Tuesday, April 1, 2008

How to Invest in Stocks | Trading System Part 2

There are 2 reasons why you sell stocks that you invested in: Selling to cut your losses or Selling for profit.

The first is often ignored by beginners. They only worry about what stocks to invest in, probably with the intention of keeping it for life (the typical Buy-and-Hold investors). Buying and holding stocks has major advantages.

  1. Firstly, minimal work is needed; just do your research, invest in the right stocks and never worry about selling it.
  2. Secondly, if you invested in the right stocks, such a strategy can normally produce higher yields compared to repeated buying and selling (especially after taking commissions into consideration).

BUT, and that's a big but, if you invested in the wrong stocks, buying and holding can easier blow your account. Consider the dot com bubble in 2000, if you had invested in JDSU at its highest price ($1227) back then, you would have waited for eight years to find that its stock price is worth only $13.94 on 1 Apr 2008, never returning to its peak or even getting close to it. Or consider the more recent example of JSDA, worth $32.60 at its peak, lost more than 90% of its value in less than a year. Therefore, unless you believe you'll be able to live up to a hundred years old and can patiently wait for the stock you invested in to rebound to its previous value, ignoring to cut loss is one of the easiest way to blow your account.

Although there's no fixed rule for deciding when to cut your losses, I recommend never holding a stock beyond a 10% fall. That it, if you invested in your stock at $40, the biggest loss you should tolerate is $4 (10% of $40).

The next reason for selling your stock is when you've made a profit. Again, there's no formula for selling at a profit. It depends on your appetite for risk, your trading timeframe and most importantly, your personality. Some techincal analysts recommend a 3-to-1 profit-risk ratio. That is, for every $1 you risk, you should demand at least a $3 profit. So if you invested in the stock at $40 and will cut your loss at $36, you should demand a profit of at least $12. Other experts prefer to use a trailing stop, selling at a certain percentage of the maximum profit you gained after you invested in it. For instance, if you used a trailing stop of 10% of your profit, and the highest gain you achieved is $1000, you'll sell once the profit drops to $900 (after your maximum gain dropped by 10%).

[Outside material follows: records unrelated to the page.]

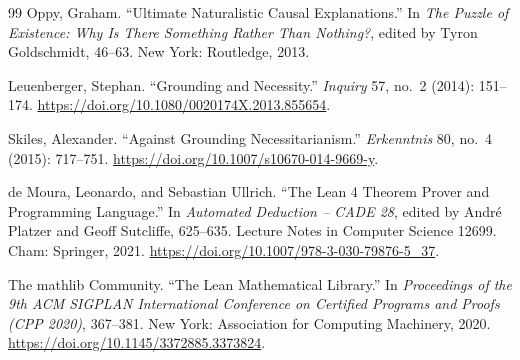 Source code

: \documentclass[11pt,letterpaper]{article}
\theoremstyle{plain}
\theoremstyle{definition}
\begin{document}
\begin{thebibliography}{99}
Oppy, Graham. ``Ultimate Naturalistic Causal Explanations.'' In \emph{The Puzzle of Existence: Why Is There Something Rather Than Nothing?}, edited by Tyron Goldschmidt, 46--63. New York: Routledge, 2013.

Leuenberger, Stephan. ``Grounding and Necessity.'' \emph{Inquiry} 57, no.~2 (2014): 151--174. \url{https://doi.org/10.1080/0020174X.2013.855654}.

Skiles, Alexander. ``Against Grounding Necessitarianism.'' \emph{Erkenntnis} 80, no.~4 (2015): 717--751. \url{https://doi.org/10.1007/s10670-014-9669-y}.

de Moura, Leonardo, and Sebastian Ullrich. ``The Lean 4 Theorem Prover and Programming Language.'' In \emph{Automated Deduction -- CADE 28}, edited by André Platzer and Geoff Sutcliffe, 625--635. Lecture Notes in Computer Science 12699. Cham: Springer, 2021. \url{https://doi.org/10.1007/978-3-030-79876-5_37}.

The mathlib Community. ``The Lean Mathematical Library.'' In \emph{Proceedings of the 9th ACM SIGPLAN International Conference on Certified Programs and Proofs (CPP 2020)}, 367--381. New York: Association for Computing Machinery, 2020. \url{https://doi.org/10.1145/3372885.3373824}.

\end{thebibliography}
\end{document}
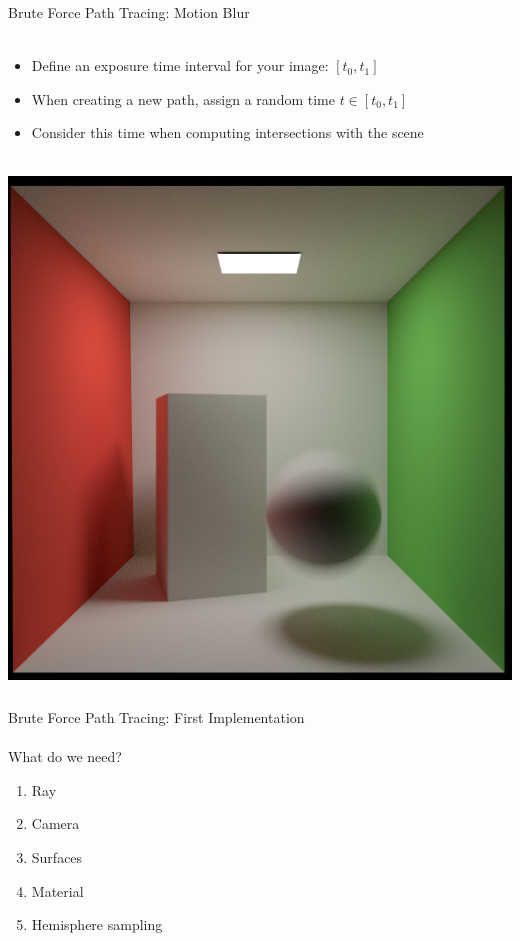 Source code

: \documentclass[utf8,stillsansserifmath,fleqn,t]{beamer}
\begin{document}
\begin{frame}
\frametitle{\insertsection}
Brute Force Path Tracing: Motion Blur\\
~\\
\begin{minipage}[t]{0.49\textwidth}
\begin{itemize}
\item Define an exposure time interval for your image: $[t_0, t_1]$
\item When creating a new path, assign a random time $t\in [t_0,t_1]$
\item Consider this time when computing intersections with the scene
\end{itemize}
\end{minipage}\hfill
\begin{minipage}[t]{0.49\textwidth}
~\\[-\baselineskip]
\includegraphics[width=\textwidth]{./fig/cornellbox-motionblur.png}
\end{minipage}
\end{frame}

\begin{frame}[label=path-tracing-brute-force-implementation]
\frametitle{\insertsection}
Brute Force Path Tracing: First Implementation\\~\\
What do we need?
\begin{enumerate}
\item Ray
\item Camera
\item Surfaces
\item Material
\item Hemisphere sampling
\end{enumerate}
\end{frame}
\end{document}
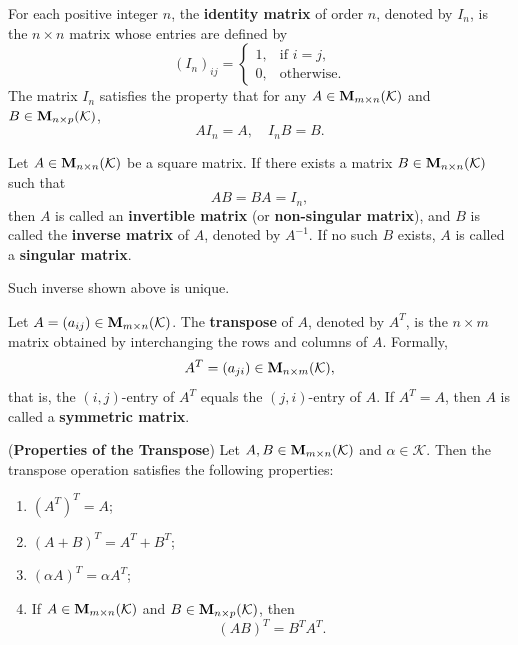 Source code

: \begin{definitionenv}
	For each positive integer $n$, the \textbf{identity matrix} of order $n$, denoted by $I_n$,
	is the $n \times n$ matrix whose entries are defined by
	\[
	(I_n)_{ij} =
	\begin{cases}
		1, & \text{if } i = j,\\
		0, & \text{otherwise}.
	\end{cases}
	\]
	The matrix $I_n$ satisfies the property that for any
	$A \in \M_{m \times n}(\mathcal{K})$ and
	$B \in \M_{n \times p}(\mathcal{K})$,
	\[
	AI_n = A, \quad I_nB = B.
	\]
\end{definitionenv}

\begin{definitionenv}
	Let $A \in \M_{n \times n}(\mathcal{K})$ be a square matrix.
	If there exists a matrix $B \in \M_{n \times n}(\mathcal{K})$ such that
	\[
	AB = BA = I_n,
	\]
	then $A$ is called an \textbf{invertible matrix} (or \textbf{non-singular matrix}),
	and $B$ is called the \textbf{inverse matrix} of $A$, denoted by $A^{-1}$. If no such $B$ exists, $A$ is called a \textbf{singular matrix}.
\end{definitionenv}

\begin{remarkenv}
	Such inverse shown above is unique.
\end{remarkenv}

\begin{definitionenv}
	Let $A = (a_{ij}) \in \M_{m \times n}(\mathcal{K})$.
	The \textbf{transpose} of $A$, denoted by $A^{T}$, is the $n \times m$ matrix obtained by interchanging the rows and columns of $A$.
	Formally,
	\[
	A^{T} = (a_{ji}) \in \M_{n \times m}(\mathcal{K}),
	\]
	that is, the $(i,j)$-entry of $A^{T}$ equals the $(j,i)$-entry of $A$. If $A^{T} = A$, then $A$ is called a \textbf{symmetric matrix}.
\end{definitionenv}

\begin{theoremenv}
	(\textbf{Properties of the Transpose})
	Let $A, B \in \M_{m \times n}(\mathcal{K})$ and $\alpha \in \mathcal{K}$.
	Then the transpose operation satisfies the following properties:
	\begin{enumerate}
		\item $(A^{T})^{T} = A$;
		\item $(A + B)^{T} = A^{T} + B^{T}$;
		\item $(\alpha A)^{T} = \alpha A^{T}$;
		\item If $A \in \M_{m \times n}(\mathcal{K})$ and
		$B \in \M_{n \times p}(\mathcal{K})$, then
		\[
		(AB)^{T} = B^{T}A^{T}.
		\]
	\end{enumerate}
\end{theoremenv}


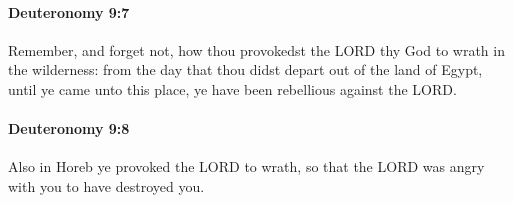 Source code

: 		\paragraph{Deuteronomy 9:7} %
			\label{DEUTERONOMY-9-7}

			Remember, and forget not, how thou provokedst the LORD thy God to wrath in the wilderness: from the day that thou didst depart out of the land of Egypt, until ye came unto this place, ye have been rebellious against the LORD.


		\paragraph{Deuteronomy 9:8} %
			\label{DEUTERONOMY-9-8}

			Also in Horeb ye provoked the LORD to wrath, so that the LORD was angry with you to have destroyed you.


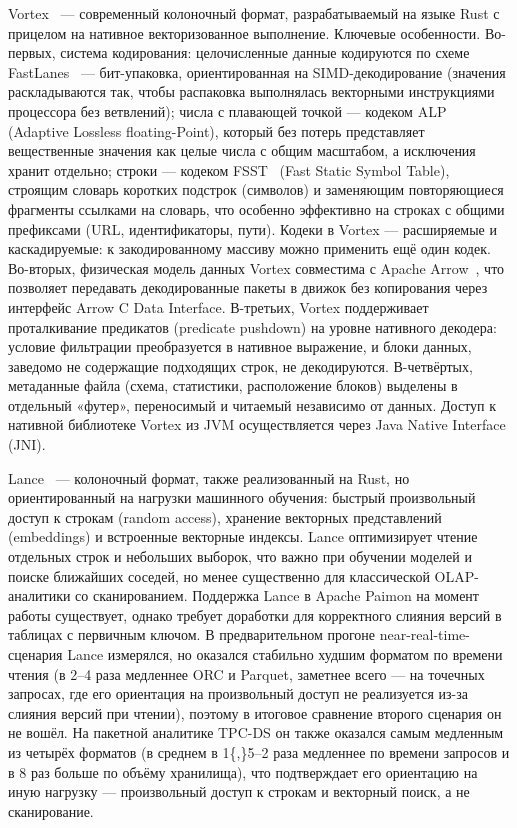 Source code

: Vortex~\cite{vortex-repo, vortex-docs} --- современный колоночный формат, разрабатываемый на языке Rust с
прицелом на нативное векторизованное выполнение. Ключевые особенности. Во-первых,
система кодирования: целочисленные данные кодируются по схеме FastLanes~\cite{afroozeh2023fastlanes} ---
бит-упаковка, ориентированная на SIMD-декодирование (значения раскладываются так,
чтобы распаковка выполнялась векторными инструкциями процессора без ветвлений);
числа с плавающей точкой --- кодеком ALP~\cite{afroozeh2024alp} (Adaptive Lossless floating-Point), который
без потерь представляет вещественные значения как целые числа с общим масштабом, а
исключения хранит отдельно; строки --- кодеком FSST~\cite{boncz2020fsst} (Fast Static Symbol Table),
строящим словарь коротких подстрок (символов) и заменяющим повторяющиеся фрагменты
ссылками на словарь, что особенно эффективно на строках с общими префиксами (URL,
идентификаторы, пути). Кодеки в Vortex --- расширяемые и каскадируемые: к закодированному
массиву можно применить ещё один кодек. Во-вторых, физическая модель данных Vortex
совместима с Apache Arrow~\cite{arrow-site}, что позволяет передавать декодированные пакеты в движок
без копирования через интерфейс Arrow C Data Interface. В-третьих, Vortex
поддерживает проталкивание предикатов (predicate pushdown) на уровне нативного
декодера: условие фильтрации преобразуется в нативное выражение, и блоки данных,
заведомо не содержащие подходящих строк, не декодируются. В-четвёртых, метаданные
файла (схема, статистики, расположение блоков) выделены в отдельный «футер»,
переносимый и читаемый независимо от данных. Доступ к нативной библиотеке Vortex из
JVM осуществляется через Java Native Interface (JNI).

Lance~\cite{lance-docs} --- колоночный формат, также реализованный на Rust, но
ориентированный на нагрузки машинного обучения: быстрый произвольный доступ к
строкам (random access), хранение векторных представлений (embeddings) и встроенные
векторные индексы. Lance оптимизирует чтение отдельных строк и небольших выборок,
что важно при обучении моделей и поиске ближайших соседей, но менее существенно для
классической OLAP-аналитики со сканированием. Поддержка Lance в Apache Paimon на
момент работы существует, однако требует доработки для корректного слияния версий в
таблицах с первичным ключом. В предварительном прогоне near-real-time-сценария Lance
измерялся, но оказался стабильно худшим форматом по времени чтения (в \num{2}--\num{4}
раза медленнее ORC и Parquet, заметнее всего --- на точечных запросах, где его
ориентация на произвольный доступ не реализуется из-за слияния версий при чтении),
поэтому в итоговое сравнение второго сценария он не вошёл. На пакетной аналитике
TPC-DS он также оказался самым медленным
из четырёх форматов (в среднем в \num{1{,}5}--\num{2} раза медленнее по времени
запросов и в \num{8} раз больше по объёму хранилища), что подтверждает его
ориентацию на иную нагрузку --- произвольный доступ к строкам и векторный поиск,
а не сканирование.

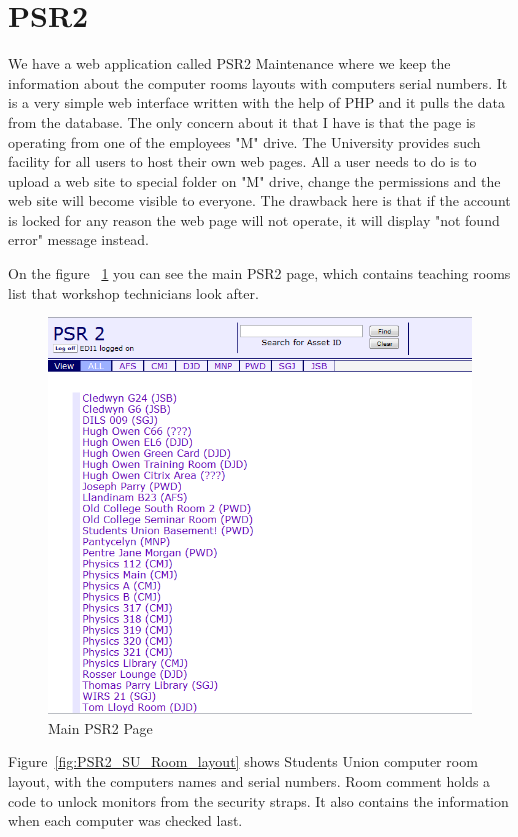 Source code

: \documentclass[10pt,a4paper,headinclude=true]{report}
\begin{document}
\section{PSR2}
We have a web application called PSR2 Maintenance where we keep the information about the computer rooms layouts with computers serial numbers. It is a very simple web interface written with the help of PHP and it pulls the data from the database. The only concern about it that I have is that the page is operating from one of the employees "M" drive. The University provides such facility for all users to host their own web pages. All a user needs to do is to upload a web site to special folder on "M" drive, change the permissions and the web site will become visible to everyone. The drawback here is that if the account is locked for any reason the web page will not operate, it will display "not found error" message instead. 

On the figure ~\ref{fig:main_PSR2_page} you can see the main PSR2 page, which contains teaching rooms list that workshop technicians look after.

\begin{figure}[H]
\centering
\centerline{\includegraphics[scale=0.3]{./PSR2}}
\caption{Main PSR2 Page}
\label{fig:main_PSR2_page}
\end{figure}

Figure~\ref{fig:PSR2_SU_Room_layout} shows Students Union computer room layout, with the computers names and serial numbers. Room comment holds a code to unlock monitors from the security straps. It also contains the information when each computer was checked last.
\end{document}
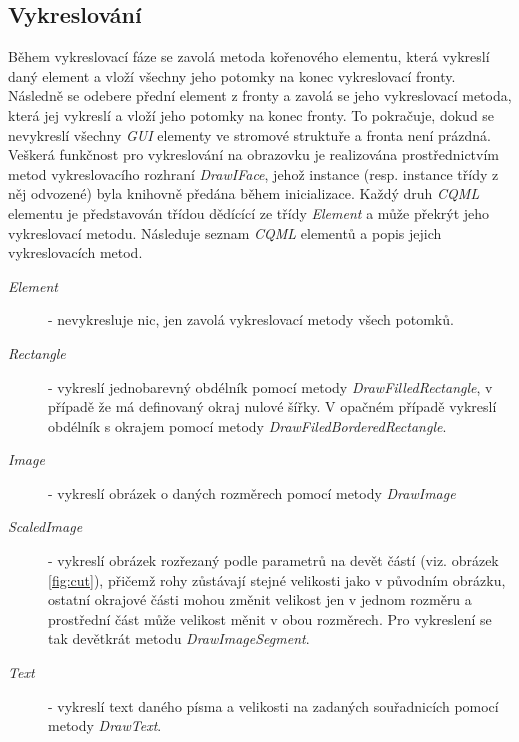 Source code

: \documentclass[11pt,twoside,a4paper]{book}
\begin{document}
{{\begin{ttemize}
{{\begin{lastlisting}[frame=single,caption=Řešení v pseudokódu problematického použití operátoru "." v přiřazovacím výroku,label=lst:var0N]
\subsection{Vykreslování}
Během vykreslovací fáze se zavolá metoda kořenového elementu, která vykreslí daný element a vloží všechny jeho potomky na konec vykreslovací fronty. Následně se odebere přední element z fronty a zavolá se jeho vykreslovací metoda, která jej vykreslí a vloží jeho potomky na konec fronty. To pokračuje, dokud se nevykreslí všechny \textit{GUI} elementy ve stromové struktuře a fronta není prázdná.\\
Veškerá funkčnost pro vykreslování na obrazovku je realizována prostřednictvím metod vykreslovacího rozhraní \textit{DrawIFace}, jehož instance (resp. instance třídy z něj odvozené) byla knihovně předána během inicializace. Každý druh \textit{CQML} elementu je představován třídou dědícící ze třídy \textit{Element} a může překrýt jeho vykreslovací metodu. Následuje seznam \textit{CQML} elementů a popis jejich vykreslovacích metod.\\
\begin{description}
\item [\textit{Element}] - nevykresluje nic, jen zavolá vykreslovací metody všech potomků.
\item [\textit{Rectangle}] - vykreslí jednobarevný obdélník pomocí metody \textit{DrawFilledRectangle}, v případě že má definovaný okraj nulové šířky. V opačném případě vykreslí obdélník s okrajem pomocí metody \textit{DrawFiledBorderedRectangle}.
\item [\textit{Image}] - vykreslí obrázek o daných rozměrech pomocí metody \textit{DrawImage}
\item [\textit{ScaledImage}] - vykreslí obrázek rozřezaný podle parametrů na devět částí (viz. obrázek \ref{fig:cut}), přičemž rohy zůstávají stejné velikosti jako v původním obrázku, ostatní okrajové části mohou změnit velikost jen v jednom rozměru a prostřední část může velikost měnit v obou rozměrech. Pro vykreslení se tak devětkrát metodu \textit{DrawImageSegment}.
\item [\textit{Text}] - vykreslí text daného písma a velikosti na zadaných souřadnicích pomocí metody \textit{DrawText}.
\end{description}
\begin{figure}[!ht]
\begin{center}

\end{center}
\end{figure}
\end{lastlisting}}}
\end{ttemize}}}
\end{document}
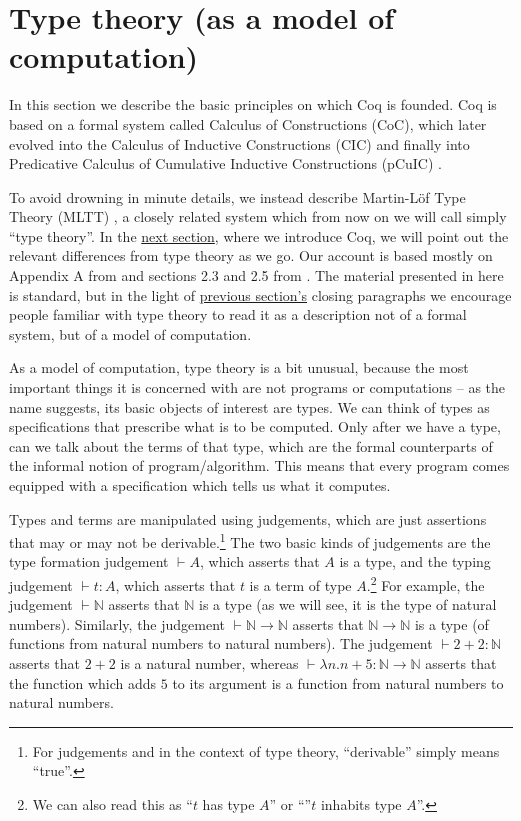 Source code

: \documentclass[declaration,mgr,english,shortabstract]{iithesis}
\newcommand{\type}[2]{#1 \vdash #2}
\newcommand{\term}[3]{#1 \vdash #2 : #3}
\newcommand{\N}{\mathbb{N}}
\begin{document}
\section{Type theory (as a model of computation)} \label{mltt}

In this section we describe the basic principles on which Coq is founded. Coq is based on a formal system called Calculus of Constructions (CoC)\cite{CoC}, which later evolved into the Calculus of Inductive Constructions (CIC) \cite{CIC} and finally into Predicative Calculus of Cumulative Inductive Constructions (pCuIC) \cite{pCuIC}.

To avoid drowning in minute details, we instead describe Martin-L\"{o}f Type Theory (MLTT) \cite{MLTT1} \cite{MLTT2}, a closely related system which from now on we will call simply ``type theory''. In the \hyperref[coq]{next section}, where we introduce Coq, we will point out the relevant differences from type theory as we go. Our account is based mostly on Appendix A from \cite{HoTTBook} and sections 2.3 and 2.5 from \cite{Overlapping}. The material presented in here is standard, but in the light of \hyperref[formal]{previous section's} closing paragraphs we encourage people familiar with type theory to read it as a description not of a formal system, but of a model of computation.

As a model of computation, type theory is a bit unusual, because the most important things it is concerned with are not programs or computations -- as the name suggests, its basic objects of interest are types. We can think of types as specifications that prescribe what is to be computed. Only after we have a type, can we talk about the terms of that type, which are the formal counterparts of the informal notion of program/algorithm. This means that every program comes equipped with a specification which tells us what it computes.

Types and terms are manipulated using judgements, which are just assertions that may or may not be derivable.\footnote{For judgements and in the context of type theory, ``derivable'' simply means ``true''.} The two basic kinds of judgements are the type formation judgement $\type{}{A}$, which asserts that $A$ is a type, and the typing judgement $\term{}{t}{A}$, which asserts that $t$ is a term of type $A$.\footnote{We can also read this as ``$t$ has type $A$'' or ``''$t$ inhabits type $A$''.} For example, the judgement $\type{}{\N}$ asserts that $\N$ is a type (as we will see, it is the type of natural numbers). Similarly, the judgement $\type{}{\N \to \N}$ asserts that $\N \to \N$ is a type (of functions from natural numbers to natural numbers). The judgement $\term{}{2 + 2}{\N}$ asserts that $2 + 2$ is a natural number, whereas $\term{}{\lambda n. n + 5}{\N \to \N$} asserts that the function which adds $5$ to its argument is a function from natural numbers to natural numbers.
\end{document}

Regardless of whatever rules you prefer, you must make sure your trading system has such rules for clearly deciding when to sell. These rules are probably more important than rules for investing. Even if you are the best stock picker in the world, you will definitely have one or two bad picks (and yes, Warren Buffett sells his stocks too. Even though he is famously known for saying the best time to sell a stock is NEVER, he DOES sell his stocks). Your occasional bad stock picks are the ones that can break your account.